• Work instructions
Transcribe the records below. Leave nothing out and change nothing.

(Stored data)
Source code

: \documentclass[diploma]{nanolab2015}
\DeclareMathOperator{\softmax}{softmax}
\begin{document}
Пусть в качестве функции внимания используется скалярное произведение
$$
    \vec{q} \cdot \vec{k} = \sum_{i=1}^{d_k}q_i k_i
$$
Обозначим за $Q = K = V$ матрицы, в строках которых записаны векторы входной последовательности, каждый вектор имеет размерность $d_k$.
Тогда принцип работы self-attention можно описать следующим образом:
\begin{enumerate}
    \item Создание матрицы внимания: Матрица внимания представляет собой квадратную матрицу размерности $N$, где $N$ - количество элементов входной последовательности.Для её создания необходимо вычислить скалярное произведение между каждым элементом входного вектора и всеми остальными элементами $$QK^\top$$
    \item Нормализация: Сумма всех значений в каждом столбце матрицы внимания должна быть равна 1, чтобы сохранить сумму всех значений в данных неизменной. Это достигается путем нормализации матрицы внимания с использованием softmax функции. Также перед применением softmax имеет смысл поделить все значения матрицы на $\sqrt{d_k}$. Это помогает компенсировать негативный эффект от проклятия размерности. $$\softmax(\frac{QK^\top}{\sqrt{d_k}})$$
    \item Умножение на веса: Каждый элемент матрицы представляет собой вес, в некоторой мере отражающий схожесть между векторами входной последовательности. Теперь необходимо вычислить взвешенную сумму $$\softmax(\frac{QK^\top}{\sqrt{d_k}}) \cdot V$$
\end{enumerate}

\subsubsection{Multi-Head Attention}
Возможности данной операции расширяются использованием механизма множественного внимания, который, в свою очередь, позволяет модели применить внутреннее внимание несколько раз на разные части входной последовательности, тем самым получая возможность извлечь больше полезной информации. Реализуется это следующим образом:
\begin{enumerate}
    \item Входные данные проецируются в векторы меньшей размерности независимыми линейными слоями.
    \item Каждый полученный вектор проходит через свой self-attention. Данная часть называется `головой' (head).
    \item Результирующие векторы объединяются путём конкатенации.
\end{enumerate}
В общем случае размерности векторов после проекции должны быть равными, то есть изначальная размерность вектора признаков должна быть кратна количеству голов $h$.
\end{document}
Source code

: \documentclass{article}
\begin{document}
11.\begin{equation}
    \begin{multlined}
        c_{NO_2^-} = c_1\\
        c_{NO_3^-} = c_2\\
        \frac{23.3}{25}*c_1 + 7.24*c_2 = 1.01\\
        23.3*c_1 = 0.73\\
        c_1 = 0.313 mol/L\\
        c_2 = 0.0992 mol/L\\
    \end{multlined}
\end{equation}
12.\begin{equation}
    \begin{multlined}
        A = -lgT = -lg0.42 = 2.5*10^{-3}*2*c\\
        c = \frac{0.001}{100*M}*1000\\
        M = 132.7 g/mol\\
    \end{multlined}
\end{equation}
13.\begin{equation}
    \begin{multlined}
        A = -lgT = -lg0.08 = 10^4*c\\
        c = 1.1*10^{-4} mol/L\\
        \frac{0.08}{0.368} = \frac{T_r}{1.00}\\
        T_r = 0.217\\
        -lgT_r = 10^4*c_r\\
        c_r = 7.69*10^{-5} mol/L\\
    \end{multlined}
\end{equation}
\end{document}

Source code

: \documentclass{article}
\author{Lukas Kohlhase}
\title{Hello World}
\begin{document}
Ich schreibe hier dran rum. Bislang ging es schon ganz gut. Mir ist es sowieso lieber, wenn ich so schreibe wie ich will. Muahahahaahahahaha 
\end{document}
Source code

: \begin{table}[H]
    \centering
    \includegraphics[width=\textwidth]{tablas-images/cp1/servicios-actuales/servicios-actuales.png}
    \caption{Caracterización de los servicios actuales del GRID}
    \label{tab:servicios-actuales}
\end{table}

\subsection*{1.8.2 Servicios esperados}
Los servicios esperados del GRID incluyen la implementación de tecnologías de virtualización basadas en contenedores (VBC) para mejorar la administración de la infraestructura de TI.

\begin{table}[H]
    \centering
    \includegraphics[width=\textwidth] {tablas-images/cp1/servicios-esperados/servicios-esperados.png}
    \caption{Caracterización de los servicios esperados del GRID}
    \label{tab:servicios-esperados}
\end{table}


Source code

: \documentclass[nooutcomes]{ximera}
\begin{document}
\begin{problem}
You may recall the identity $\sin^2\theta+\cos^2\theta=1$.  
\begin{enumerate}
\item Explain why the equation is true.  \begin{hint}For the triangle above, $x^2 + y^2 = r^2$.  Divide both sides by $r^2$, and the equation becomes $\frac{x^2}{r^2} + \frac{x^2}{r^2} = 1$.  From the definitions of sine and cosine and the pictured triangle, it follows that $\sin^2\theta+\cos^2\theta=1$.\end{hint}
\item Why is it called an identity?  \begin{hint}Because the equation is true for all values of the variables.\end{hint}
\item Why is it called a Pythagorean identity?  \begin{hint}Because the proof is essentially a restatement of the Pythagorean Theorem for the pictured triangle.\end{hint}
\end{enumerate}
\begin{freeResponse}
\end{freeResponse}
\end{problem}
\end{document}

• Task response
Source code

: \documentclass[diploma]{nanolab2015}
\DeclareMathOperator{\softmax}{softmax}
\begin{document}
Пусть в качестве функции внимания используется скалярное произведение
$$
    \vec{q} \cdot \vec{k} = \sum_{i=1}^{d_k}q_i k_i
$$
Обозначим за $Q = K = V$ матрицы, в строках которых записаны векторы входной последовательности, каждый вектор имеет размерность $d_k$.
Тогда принцип работы self-attention можно описать следующим образом:
\begin{enumerate}
    \item Создание матрицы внимания: Матрица внимания представляет собой квадратную матрицу размерности $N$, где $N$ - количество элементов входной последовательности.Для её создания необходимо вычислить скалярное произведение между каждым элементом входного вектора и всеми остальными элементами $$QK^\top$$
    \item Нормализация: Сумма всех значений в каждом столбце матрицы внимания должна быть равна 1, чтобы сохранить сумму всех значений в данных неизменной. Это достигается путем нормализации матрицы внимания с использованием softmax функции. Также перед применением softmax имеет смысл поделить все значения матрицы на $\sqrt{d_k}$. Это помогает компенсировать негативный эффект от проклятия размерности. $$\softmax(\frac{QK^\top}{\sqrt{d_k}})$$
    \item Умножение на веса: Каждый элемент матрицы представляет собой вес, в некоторой мере отражающий схожесть между векторами входной последовательности. Теперь необходимо вычислить взвешенную сумму $$\softmax(\frac{QK^\top}{\sqrt{d_k}}) \cdot V$$
\end{enumerate}

\subsubsection{Multi-Head Attention}
Возможности данной операции расширяются использованием механизма множественного внимания, который, в свою очередь, позволяет модели применить внутреннее внимание несколько раз на разные части входной последовательности, тем самым получая возможность извлечь больше полезной информации. Реализуется это следующим образом:
\begin{enumerate}
    \item Входные данные проецируются в векторы меньшей размерности независимыми линейными слоями.
    \item Каждый полученный вектор проходит через свой self-attention. Данная часть называется `головой' (head).
    \item Результирующие векторы объединяются путём конкатенации.
\end{enumerate}
В общем случае размерности векторов после проекции должны быть равными, то есть изначальная размерность вектора признаков должна быть кратна количеству голов $h$.
\end{document}
Source code

: \documentclass{article}
\begin{document}
11.\begin{equation}
    \begin{multlined}
        c_{NO_2^-} = c_1\\
        c_{NO_3^-} = c_2\\
        \frac{23.3}{25}*c_1 + 7.24*c_2 = 1.01\\
        23.3*c_1 = 0.73\\
        c_1 = 0.313 mol/L\\
        c_2 = 0.0992 mol/L\\
    \end{multlined}
\end{equation}
12.\begin{equation}
    \begin{multlined}
        A = -lgT = -lg0.42 = 2.5*10^{-3}*2*c\\
        c = \frac{0.001}{100*M}*1000\\
        M = 132.7 g/mol\\
    \end{multlined}
\end{equation}
13.\begin{equation}
    \begin{multlined}
        A = -lgT = -lg0.08 = 10^4*c\\
        c = 1.1*10^{-4} mol/L\\
        \frac{0.08}{0.368} = \frac{T_r}{1.00}\\
        T_r = 0.217\\
        -lgT_r = 10^4*c_r\\
        c_r = 7.69*10^{-5} mol/L\\
    \end{multlined}
\end{equation}
\end{document}

Source code

: \documentclass{article}
\author{Lukas Kohlhase}
\title{Hello World}
\begin{document}
Ich schreibe hier dran rum. Bislang ging es schon ganz gut. Mir ist es sowieso lieber, wenn ich so schreibe wie ich will. Muahahahaahahahaha 
\end{document}
Source code

: \begin{table}[H]
    \centering
    \includegraphics[width=\textwidth]{tablas-images/cp1/servicios-actuales/servicios-actuales.png}
    \caption{Caracterización de los servicios actuales del GRID}
    \label{tab:servicios-actuales}
\end{table}

\subsection*{1.8.2 Servicios esperados}
Los servicios esperados del GRID incluyen la implementación de tecnologías de virtualización basadas en contenedores (VBC) para mejorar la administración de la infraestructura de TI.

\begin{table}[H]
    \centering
    \includegraphics[width=\textwidth] {tablas-images/cp1/servicios-esperados/servicios-esperados.png}
    \caption{Caracterización de los servicios esperados del GRID}
    \label{tab:servicios-esperados}
\end{table}


Source code

: \documentclass[nooutcomes]{ximera}
\begin{document}
\begin{problem}
You may recall the identity $\sin^2\theta+\cos^2\theta=1$.  
\begin{enumerate}
\item Explain why the equation is true.  \begin{hint}For the triangle above, $x^2 + y^2 = r^2$.  Divide both sides by $r^2$, and the equation becomes $\frac{x^2}{r^2} + \frac{x^2}{r^2} = 1$.  From the definitions of sine and cosine and the pictured triangle, it follows that $\sin^2\theta+\cos^2\theta=1$.\end{hint}
\item Why is it called an identity?  \begin{hint}Because the equation is true for all values of the variables.\end{hint}
\item Why is it called a Pythagorean identity?  \begin{hint}Because the proof is essentially a restatement of the Pythagorean Theorem for the pictured triangle.\end{hint}
\end{enumerate}
\begin{freeResponse}
\end{freeResponse}
\end{problem}
\end{document}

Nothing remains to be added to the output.